## DESCRIPTION OF THE TASK
Filter these entries down to lines holding "Armijo".

## Stored data
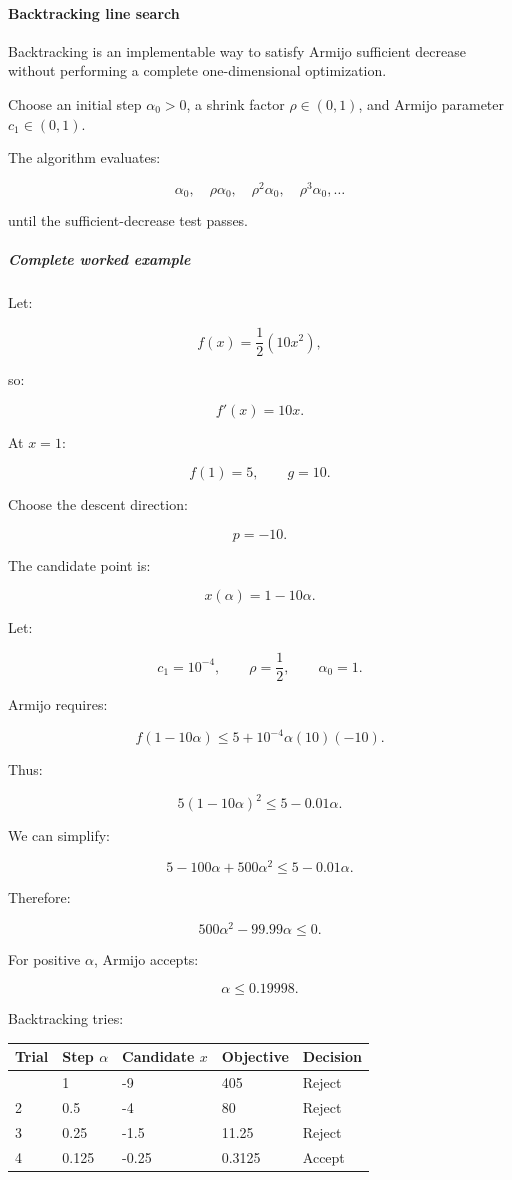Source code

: \paragraph{Backtracking line search}\label{backtracking-line-search}

Backtracking is an implementable way to satisfy Armijo sufficient decrease without performing a complete one-dimensional optimization.

Choose an initial step \(\alpha_0>0\), a shrink factor \(\rho\in(0,1)\), and Armijo parameter \(c_1\in(0,1)\).

The algorithm evaluates:

\[
\alpha_0,\quad \rho\alpha_0,\quad \rho^2\alpha_0,\quad \rho^3\alpha_0,\ldots
\]

until the sufficient-decrease test passes.

\subparagraph{Complete worked example}\label{complete-worked-example}

Let:

\[
f(x)=\frac12(10x^2),
\]

so:

\[
f'(x)=10x.
\]

At \(x=1\):

\[
f(1)=5,\qquad g=10.
\]

Choose the descent direction:

\[
p=-10.
\]

The candidate point is:

\[
x(\alpha)=1-10\alpha.
\]

Let:

\[
c_1=10^{-4},\qquad\rho=\frac12,\qquad\alpha_0=1.
\]

Armijo requires:

\[
f(1-10\alpha) \le 5+10^{-4}\alpha(10)(-10).
\]

Thus:

\[
5(1-10\alpha)^2\le5-0.01\alpha.
\]

We can simplify:

\[
5-100\alpha+500\alpha^2 \le5-0.01\alpha.
\]

Therefore:

\[
500\alpha^2-99.99\alpha\le0.
\]

For positive \(\alpha\), Armijo accepts:

\[
\boxed{\alpha\le0.19998}.
\]

Backtracking tries:

{\def\LTcaptype{none} %
\begin{longtable}[]{@{}lllll@{}}
\toprule\noalign{}
Trial & Step \(\alpha\) & Candidate \(x\) & Objective & Decision \\
\midrule\noalign{}
\endhead
\bottomrule\noalign{}
\endlastfoot
1 & 1 & -9 & 405 & Reject \\
2 & 0.5 & -4 & 80 & Reject \\
3 & 0.25 & -1.5 & 11.25 & Reject \\
4 & 0.125 & -0.25 & 0.3125 & Accept \\
\end{longtable}
}

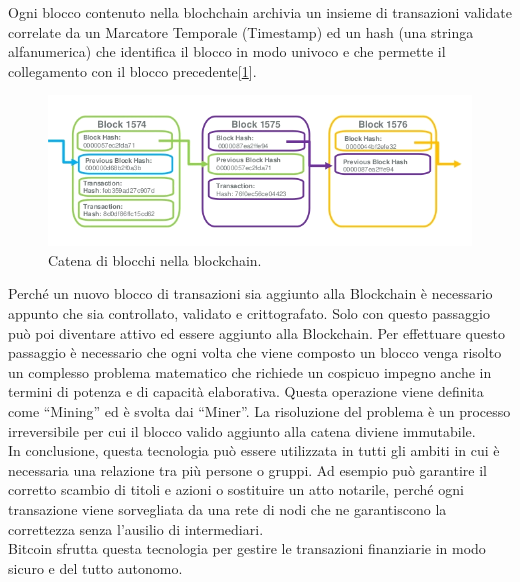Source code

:Ogni blocco contenuto nella blochchain archivia un insieme di transazioni validate correlate da un Marcatore Temporale (Timestamp) ed un hash (una stringa alfanumerica) che identifica il blocco in modo univoco e che permette il collegamento con il blocco precedente[\ref{fig:blockChain}].

\begin{figure}[H]
	\centering
	\includegraphics[width=\textwidth]{images/blockChain.png}
	\caption{Catena di blocchi nella blockchain.}
	\label{fig:blockChain}
\end{figure}

Perché un nuovo blocco di transazioni sia aggiunto alla Blockchain è necessario appunto che sia controllato, validato e crittografato. Solo con questo passaggio può poi diventare attivo ed essere aggiunto alla Blockchain. Per effettuare questo passaggio è necessario che ogni volta che viene composto un blocco venga risolto un complesso problema matematico che richiede un cospicuo impegno anche in termini di potenza e di capacità elaborativa. Questa operazione viene definita come “Mining” ed è svolta dai “Miner”. La risoluzione del problema è un processo irreversibile per cui il blocco valido aggiunto alla catena diviene immutabile.
\\In conclusione, questa tecnologia può essere utilizzata in tutti gli ambiti in cui è necessaria una relazione tra più persone o gruppi. Ad esempio può garantire il corretto scambio di titoli e azioni o sostituire un atto notarile, perché ogni transazione viene sorvegliata da una rete di nodi che ne garantiscono la correttezza senza l'ausilio di intermediari.
\\Bitcoin sfrutta questa tecnologia per gestire le transazioni finanziarie in modo sicuro e del tutto autonomo.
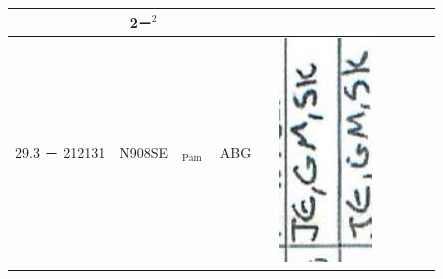\documentclass[10pt]{article}
\begin{document}
\begin{center}
\begin{tabular}{|c|c|c|c|c|c|c|c|c|c|}
 & 2－\({ }^{2}\) &  &  &  \\
\hline
29.3 － 212131 & N908SE & \({ }_{\text {Pam }}\) & ABG &  & \includegraphics[max width=\textwidth]{2025_02_27_dd68c3d38de88f0516d9g-096(2)}

\end{tabular}
\end{center}
\end{document}
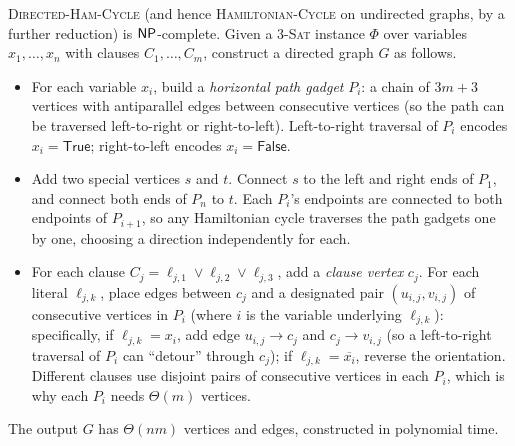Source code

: \begin{theorem}
\label{thm:3sat_to_dhc}
\textsc{Directed-Ham-Cycle} (and hence \textsc{Hamiltonian-Cycle} on undirected graphs, by a further reduction) is $\NP$-complete. Given a $3$-\textsc{Sat} instance $\Phi$ over variables $x_1, \dots, x_n$ with clauses $C_1, \dots, C_m$, construct a directed graph $G$ as follows.
\begin{itemize}
  \item For each variable $x_i$, build a \emph{horizontal path gadget} $P_i$: a chain of $3m + 3$ vertices with antiparallel edges between consecutive vertices (so the path can be traversed left-to-right or right-to-left). Left-to-right traversal of $P_i$ encodes $x_i = \mathsf{True}$; right-to-left encodes $x_i = \mathsf{False}$.
  \item Add two special vertices $s$ and $t$. Connect $s$ to the left and right ends of $P_1$, and connect both ends of $P_n$ to $t$. Each $P_i$'s endpoints are connected to both endpoints of $P_{i+1}$, so any Hamiltonian cycle traverses the path gadgets one by one, choosing a direction independently for each.
  \item For each clause $C_j = \ell_{j,1} \vee \ell_{j,2} \vee \ell_{j,3}$, add a \emph{clause vertex} $c_j$. For each literal $\ell_{j,k}$, place edges between $c_j$ and a designated pair $(u_{i,j}, v_{i,j})$ of consecutive vertices in $P_i$ (where $i$ is the variable underlying $\ell_{j,k}$): specifically, if $\ell_{j,k} = x_i$, add edge $u_{i,j} \to c_j$ and $c_j \to v_{i,j}$ (so a left-to-right traversal of $P_i$ can ``detour'' through $c_j$); if $\ell_{j,k} = \overline{x_i}$, reverse the orientation. Different clauses use disjoint pairs of consecutive vertices in each $P_i$, which is why each $P_i$ needs $\Theta(m)$ vertices.
\end{itemize}
The output $G$ has $\Theta(nm)$ vertices and edges, constructed in polynomial time.
\end{theorem}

## PROBLEM SOLUTION
Backtracking is an implementable way to satisfy Armijo sufficient decrease without performing a complete one-dimensional optimization.
Choose an initial step \(\alpha_0>0\), a shrink factor \(\rho\in(0,1)\), and Armijo parameter \(c_1\in(0,1)\).
Armijo requires:
For positive \(\alpha\), Armijo accepts:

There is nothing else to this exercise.